Directions
Among the entries below, find the lines with the word "theme" and return them.

Entries taken from a collection:

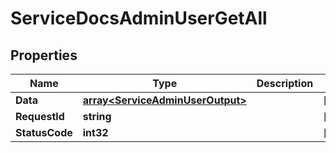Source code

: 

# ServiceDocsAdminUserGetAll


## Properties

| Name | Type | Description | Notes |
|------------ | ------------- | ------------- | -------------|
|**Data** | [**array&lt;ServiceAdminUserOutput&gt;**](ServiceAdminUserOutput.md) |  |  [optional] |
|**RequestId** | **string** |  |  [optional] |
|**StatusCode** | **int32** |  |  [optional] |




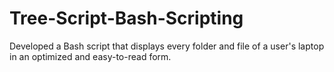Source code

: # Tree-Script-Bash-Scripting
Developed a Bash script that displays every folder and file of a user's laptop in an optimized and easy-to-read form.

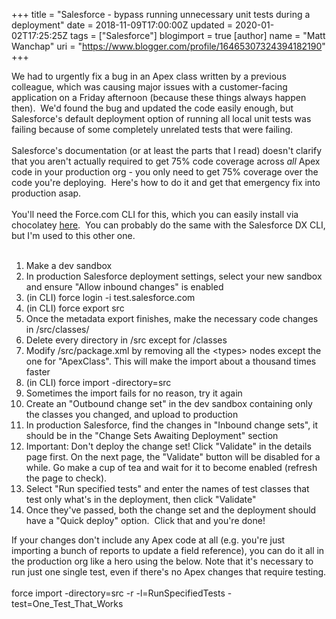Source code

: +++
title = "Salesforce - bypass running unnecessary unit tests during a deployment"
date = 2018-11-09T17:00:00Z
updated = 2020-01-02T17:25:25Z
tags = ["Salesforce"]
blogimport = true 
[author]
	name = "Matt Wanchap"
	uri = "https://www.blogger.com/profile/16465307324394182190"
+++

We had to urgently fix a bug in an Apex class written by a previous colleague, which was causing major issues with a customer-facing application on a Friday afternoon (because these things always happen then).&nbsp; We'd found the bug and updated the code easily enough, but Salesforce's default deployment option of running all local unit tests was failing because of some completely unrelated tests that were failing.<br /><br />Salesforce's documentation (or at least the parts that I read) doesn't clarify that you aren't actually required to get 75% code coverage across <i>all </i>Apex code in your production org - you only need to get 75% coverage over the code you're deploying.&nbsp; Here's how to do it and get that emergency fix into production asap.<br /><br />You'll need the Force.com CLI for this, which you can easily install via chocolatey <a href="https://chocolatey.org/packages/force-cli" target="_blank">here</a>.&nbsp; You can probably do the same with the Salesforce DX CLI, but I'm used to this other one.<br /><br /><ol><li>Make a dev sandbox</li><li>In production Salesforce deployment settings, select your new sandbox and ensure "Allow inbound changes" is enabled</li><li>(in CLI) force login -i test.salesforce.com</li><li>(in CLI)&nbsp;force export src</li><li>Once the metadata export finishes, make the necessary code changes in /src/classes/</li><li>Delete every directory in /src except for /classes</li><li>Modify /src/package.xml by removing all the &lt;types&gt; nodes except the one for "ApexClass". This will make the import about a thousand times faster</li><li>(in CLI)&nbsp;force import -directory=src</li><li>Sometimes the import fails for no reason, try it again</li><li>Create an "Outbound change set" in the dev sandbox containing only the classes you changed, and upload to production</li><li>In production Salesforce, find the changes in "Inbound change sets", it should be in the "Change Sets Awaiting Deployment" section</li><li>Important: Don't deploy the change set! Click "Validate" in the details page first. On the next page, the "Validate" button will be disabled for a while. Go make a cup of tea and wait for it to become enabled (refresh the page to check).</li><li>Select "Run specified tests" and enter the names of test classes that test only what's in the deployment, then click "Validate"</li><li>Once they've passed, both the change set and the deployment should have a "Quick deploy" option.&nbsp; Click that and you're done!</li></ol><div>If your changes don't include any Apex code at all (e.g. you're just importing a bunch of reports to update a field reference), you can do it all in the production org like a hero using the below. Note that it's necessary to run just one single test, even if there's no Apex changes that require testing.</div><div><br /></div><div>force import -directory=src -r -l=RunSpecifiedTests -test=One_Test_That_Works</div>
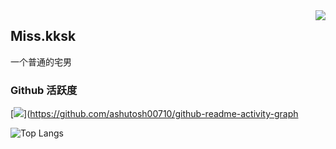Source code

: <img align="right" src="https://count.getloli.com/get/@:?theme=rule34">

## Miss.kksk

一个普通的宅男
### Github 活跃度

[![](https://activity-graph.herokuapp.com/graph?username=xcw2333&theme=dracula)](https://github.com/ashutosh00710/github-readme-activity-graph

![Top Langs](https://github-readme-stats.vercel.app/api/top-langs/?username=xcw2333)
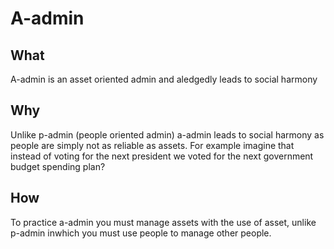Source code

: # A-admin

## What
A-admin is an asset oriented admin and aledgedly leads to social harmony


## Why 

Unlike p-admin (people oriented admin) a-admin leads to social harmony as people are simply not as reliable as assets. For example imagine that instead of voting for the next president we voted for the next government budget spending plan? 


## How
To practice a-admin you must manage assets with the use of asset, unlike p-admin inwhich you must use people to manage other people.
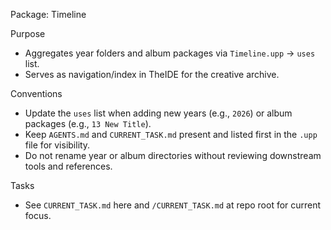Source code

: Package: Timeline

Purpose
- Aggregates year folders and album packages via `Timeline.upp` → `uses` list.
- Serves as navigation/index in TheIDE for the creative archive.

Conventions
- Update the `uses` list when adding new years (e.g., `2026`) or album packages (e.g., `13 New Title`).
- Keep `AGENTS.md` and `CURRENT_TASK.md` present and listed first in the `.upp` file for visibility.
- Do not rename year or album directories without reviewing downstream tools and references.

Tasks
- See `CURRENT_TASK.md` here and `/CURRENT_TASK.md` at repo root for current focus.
==
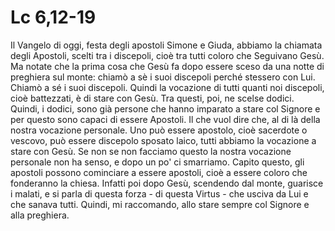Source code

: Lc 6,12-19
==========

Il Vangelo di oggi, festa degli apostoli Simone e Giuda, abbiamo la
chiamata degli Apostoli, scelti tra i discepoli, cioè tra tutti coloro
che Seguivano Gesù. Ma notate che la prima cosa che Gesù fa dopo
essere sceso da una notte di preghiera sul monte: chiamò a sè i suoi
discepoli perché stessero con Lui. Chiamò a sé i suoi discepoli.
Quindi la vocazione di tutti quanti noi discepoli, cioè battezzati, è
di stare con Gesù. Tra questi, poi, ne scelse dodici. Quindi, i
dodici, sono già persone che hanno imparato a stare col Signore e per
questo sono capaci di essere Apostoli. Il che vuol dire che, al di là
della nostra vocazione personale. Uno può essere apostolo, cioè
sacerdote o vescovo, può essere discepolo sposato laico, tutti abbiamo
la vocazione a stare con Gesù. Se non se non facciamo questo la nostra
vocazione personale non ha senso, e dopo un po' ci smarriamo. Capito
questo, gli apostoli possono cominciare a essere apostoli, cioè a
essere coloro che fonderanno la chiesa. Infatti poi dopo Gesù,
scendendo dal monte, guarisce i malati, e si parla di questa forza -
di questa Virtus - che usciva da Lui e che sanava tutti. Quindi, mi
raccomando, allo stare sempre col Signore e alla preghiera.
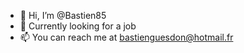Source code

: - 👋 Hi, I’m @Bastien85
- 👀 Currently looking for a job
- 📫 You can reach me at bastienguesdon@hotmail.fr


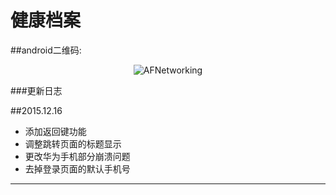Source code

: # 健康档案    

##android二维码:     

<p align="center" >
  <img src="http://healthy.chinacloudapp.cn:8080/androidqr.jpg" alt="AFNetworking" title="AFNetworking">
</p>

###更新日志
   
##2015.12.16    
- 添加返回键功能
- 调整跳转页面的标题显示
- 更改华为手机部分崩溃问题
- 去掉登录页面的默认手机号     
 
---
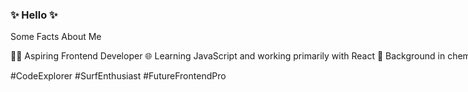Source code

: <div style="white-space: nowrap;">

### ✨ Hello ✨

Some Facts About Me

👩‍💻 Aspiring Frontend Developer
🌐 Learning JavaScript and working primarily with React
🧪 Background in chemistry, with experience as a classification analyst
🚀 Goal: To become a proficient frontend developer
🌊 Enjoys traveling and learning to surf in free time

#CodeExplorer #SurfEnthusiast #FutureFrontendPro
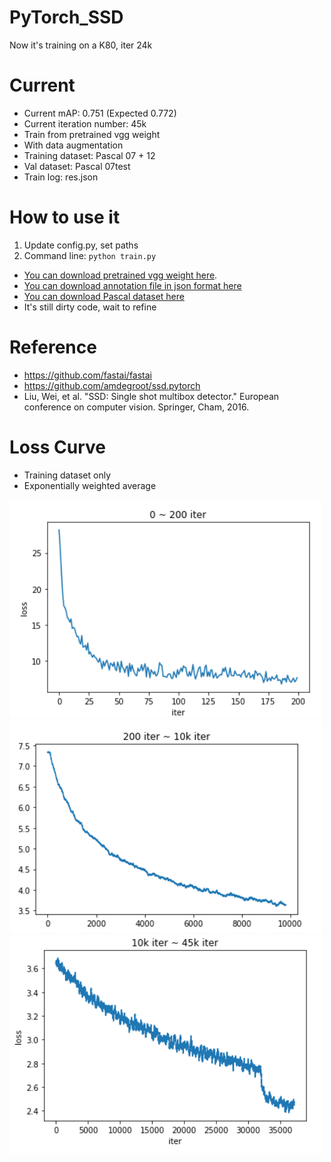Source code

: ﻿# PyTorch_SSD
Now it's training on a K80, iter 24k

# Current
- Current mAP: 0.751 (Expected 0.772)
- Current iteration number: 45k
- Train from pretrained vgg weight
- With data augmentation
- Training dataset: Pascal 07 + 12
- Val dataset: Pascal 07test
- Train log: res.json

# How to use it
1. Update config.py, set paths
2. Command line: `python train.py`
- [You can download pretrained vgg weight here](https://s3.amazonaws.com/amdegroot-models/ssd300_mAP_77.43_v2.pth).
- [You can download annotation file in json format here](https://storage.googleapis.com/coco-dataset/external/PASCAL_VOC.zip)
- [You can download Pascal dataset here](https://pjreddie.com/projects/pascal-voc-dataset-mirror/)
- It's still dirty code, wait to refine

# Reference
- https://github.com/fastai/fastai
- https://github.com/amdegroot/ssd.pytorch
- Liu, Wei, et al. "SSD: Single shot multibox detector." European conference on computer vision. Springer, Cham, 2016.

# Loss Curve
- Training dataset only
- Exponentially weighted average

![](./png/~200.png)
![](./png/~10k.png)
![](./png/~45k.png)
--
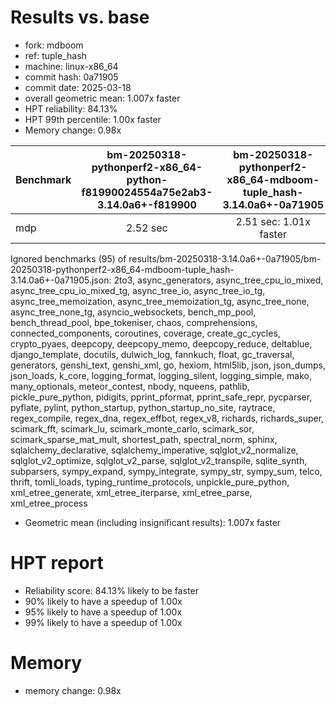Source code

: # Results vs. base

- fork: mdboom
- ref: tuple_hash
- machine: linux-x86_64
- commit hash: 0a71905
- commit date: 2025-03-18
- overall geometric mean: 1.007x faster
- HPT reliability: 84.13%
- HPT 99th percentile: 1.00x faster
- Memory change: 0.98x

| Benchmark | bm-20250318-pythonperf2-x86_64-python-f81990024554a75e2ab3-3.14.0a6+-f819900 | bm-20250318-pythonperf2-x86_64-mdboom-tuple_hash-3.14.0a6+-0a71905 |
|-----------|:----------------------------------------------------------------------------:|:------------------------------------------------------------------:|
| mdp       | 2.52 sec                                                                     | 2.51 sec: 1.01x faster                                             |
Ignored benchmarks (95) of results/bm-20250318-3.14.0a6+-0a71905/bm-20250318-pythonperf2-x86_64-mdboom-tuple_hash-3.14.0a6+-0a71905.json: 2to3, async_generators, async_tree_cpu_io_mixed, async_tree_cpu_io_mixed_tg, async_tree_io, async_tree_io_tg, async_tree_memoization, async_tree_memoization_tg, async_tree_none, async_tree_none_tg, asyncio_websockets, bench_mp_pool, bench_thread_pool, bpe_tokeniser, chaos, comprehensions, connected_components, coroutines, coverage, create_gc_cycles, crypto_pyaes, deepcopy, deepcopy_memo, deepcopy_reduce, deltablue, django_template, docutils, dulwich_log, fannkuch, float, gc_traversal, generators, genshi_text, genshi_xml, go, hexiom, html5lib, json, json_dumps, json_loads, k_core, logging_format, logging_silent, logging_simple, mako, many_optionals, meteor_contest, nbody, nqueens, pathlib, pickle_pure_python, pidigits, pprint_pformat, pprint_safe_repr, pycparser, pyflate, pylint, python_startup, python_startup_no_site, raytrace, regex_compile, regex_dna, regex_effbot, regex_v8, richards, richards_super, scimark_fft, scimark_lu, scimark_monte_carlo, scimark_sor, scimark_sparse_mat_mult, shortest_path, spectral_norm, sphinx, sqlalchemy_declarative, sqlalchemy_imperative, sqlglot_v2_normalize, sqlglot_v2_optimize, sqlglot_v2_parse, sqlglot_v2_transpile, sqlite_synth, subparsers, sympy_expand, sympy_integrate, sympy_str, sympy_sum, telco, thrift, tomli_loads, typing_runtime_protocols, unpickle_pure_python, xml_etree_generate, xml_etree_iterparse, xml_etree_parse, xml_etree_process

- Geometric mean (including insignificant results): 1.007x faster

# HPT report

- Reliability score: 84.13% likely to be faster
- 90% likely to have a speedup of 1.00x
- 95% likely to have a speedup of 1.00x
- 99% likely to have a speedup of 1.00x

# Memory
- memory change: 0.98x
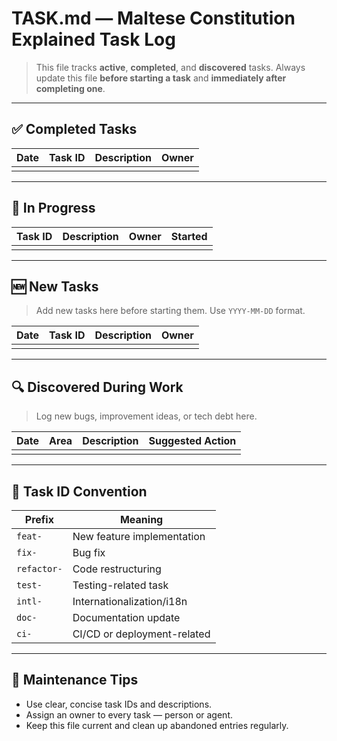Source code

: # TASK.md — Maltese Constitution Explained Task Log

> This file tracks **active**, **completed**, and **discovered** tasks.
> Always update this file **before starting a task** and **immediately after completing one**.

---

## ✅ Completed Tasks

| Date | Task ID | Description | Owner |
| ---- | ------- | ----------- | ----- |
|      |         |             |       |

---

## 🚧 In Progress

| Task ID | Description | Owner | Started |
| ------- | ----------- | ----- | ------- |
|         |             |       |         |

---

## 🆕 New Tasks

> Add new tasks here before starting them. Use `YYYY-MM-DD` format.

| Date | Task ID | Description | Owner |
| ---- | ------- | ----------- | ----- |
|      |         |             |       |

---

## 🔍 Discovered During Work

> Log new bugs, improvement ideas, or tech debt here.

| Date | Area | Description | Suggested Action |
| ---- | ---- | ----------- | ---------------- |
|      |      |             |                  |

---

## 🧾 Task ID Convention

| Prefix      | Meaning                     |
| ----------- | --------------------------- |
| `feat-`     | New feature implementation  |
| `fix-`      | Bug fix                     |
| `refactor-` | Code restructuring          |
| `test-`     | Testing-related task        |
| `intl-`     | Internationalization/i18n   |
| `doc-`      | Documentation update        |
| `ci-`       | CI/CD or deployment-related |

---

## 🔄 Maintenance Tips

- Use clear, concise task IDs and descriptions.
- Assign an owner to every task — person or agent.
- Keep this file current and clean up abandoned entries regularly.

Answer box
: <img align="right" src="https://count.getloli.com/get/@:?theme=rule34">
[![](https://activity-graph.herokuapp.com/graph?username=xcw2333&theme=dracula)](https://github.com/ashutosh00710/github-readme-activity-graph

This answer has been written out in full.